The Lord of the Rings – Book 5, Chapter 5: “The Ride of the Rohirrim”

It has been four days since the Rohirrim set forth to Gondor.  Merry wonders why he came along when he was given every opportunity to sit it out and not be a hindrance.  He’s fairly certain those riding near Dernhelm have discovered him, but they say nothing, not even looking Merry’s way when he speaks.

The Riders encounter the Woses, Wild Men of the Woods, otherwise known as the Drúedain.  Merry recognizes them from carvings of Púkel-men he’s seen in drawings.  Their leader, Ghân-buri-Ghân, offers to show the Riders a path through the Drúadan Forest to the Pelennor Fields.  It’s slow going, but faster than the path they were taking.
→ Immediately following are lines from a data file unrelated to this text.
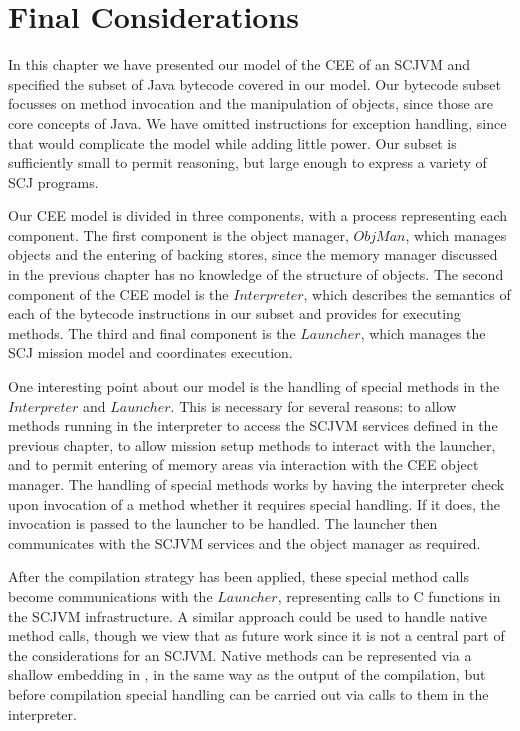 \section{Final Considerations}
\label{cee-final-considerations-section}

In this chapter we have presented our model of the CEE of an SCJVM and
specified the subset of Java bytecode covered in our model.
Our bytecode subset focusses on method invocation and the manipulation
of objects, since those are core concepts of Java.
We have omitted instructions for exception handling, since that would
complicate the model while adding little power.
Our subset is sufficiently small to permit reasoning, but large enough
to express a variety of SCJ programs.

Our CEE model is divided in three components, with a \Circus{} process
representing each component.
The first component is the object manager, $ObjMan$, which manages
objects and the entering of backing stores, since the memory manager
discussed in the previous chapter has no knowledge of the structure of
objects.
The second component of the CEE model is the $Interpreter$, which
describes the semantics of each of the bytecode instructions in our
subset and provides for executing methods.
The third and final component is the $Launcher$, which manages the SCJ
mission model and coordinates execution.

One interesting point about our model is the handling of special
methods in the $Interpreter$ and $Launcher$.
This is necessary for several reasons: to allow methods running in the
interpreter to access the SCJVM services defined in the previous
chapter, to allow mission setup methods to interact with the launcher,
and to permit entering of memory areas via interaction with the CEE
object manager.
The handling of special methods works by having the interpreter check
upon invocation of a method whether it requires special handling.
If it does, the invocation is passed to the launcher to be handled.
The launcher then communicates with the SCJVM services and the object
manager as required.

After the compilation strategy has been applied, these special method
calls become communications with the $Launcher$, representing calls to
C functions in the SCJVM infrastructure.
A similar approach could be used to handle native method calls, though
we view that as future work since it is not a central part of the
considerations for an SCJVM.
Native methods can be represented via a shallow embedding in
\Circus{}, in the same way as the output of the compilation, but
before compilation special handling can be carried out via calls to
them in the interpreter.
When the Riders emerge from the forest, the Woses go their separate ways.  Two bodies are discovered, one of them being the messenger from Gondor, still clutching the red arrow.  Gondor has no idea their message was received by the Rohirrim, and thus no idea that aid is coming.  This goes a long way to explaining the despair that drove Denethor to madness in the previous chapter.

Approaching the destruction at Minas Tirith, Dernhelm breaks ranks and rides closer to Théoden.  A flash of light and a booming sound sparks Théoden to action.  The Rohirrim rout the Orcs and their allies, the fresh wind from the sea dissipating the Darkness.

Sensing the tide of battle turn, the Black Captain enters the fight.  Théoden rides in frenzy at the head of his Riders, The Southrons, or Haradrim — allies of Mordor — attack Théoden.  He and Éomer, outnumbered, charge the enemy line, cutting down the Southron chieftain.

To my mind, this is the stuff of legend, the truly heroic charges of cavalry that, if being honest, Tolkien wished were a part of British history in the Middle Ages.  He never quite forgave William the Conqueror and his Normans for their interference, and he was always a bit jealous of France’s flower of chivalry.  What he imagined could have been is glorified here in the Rohirrim.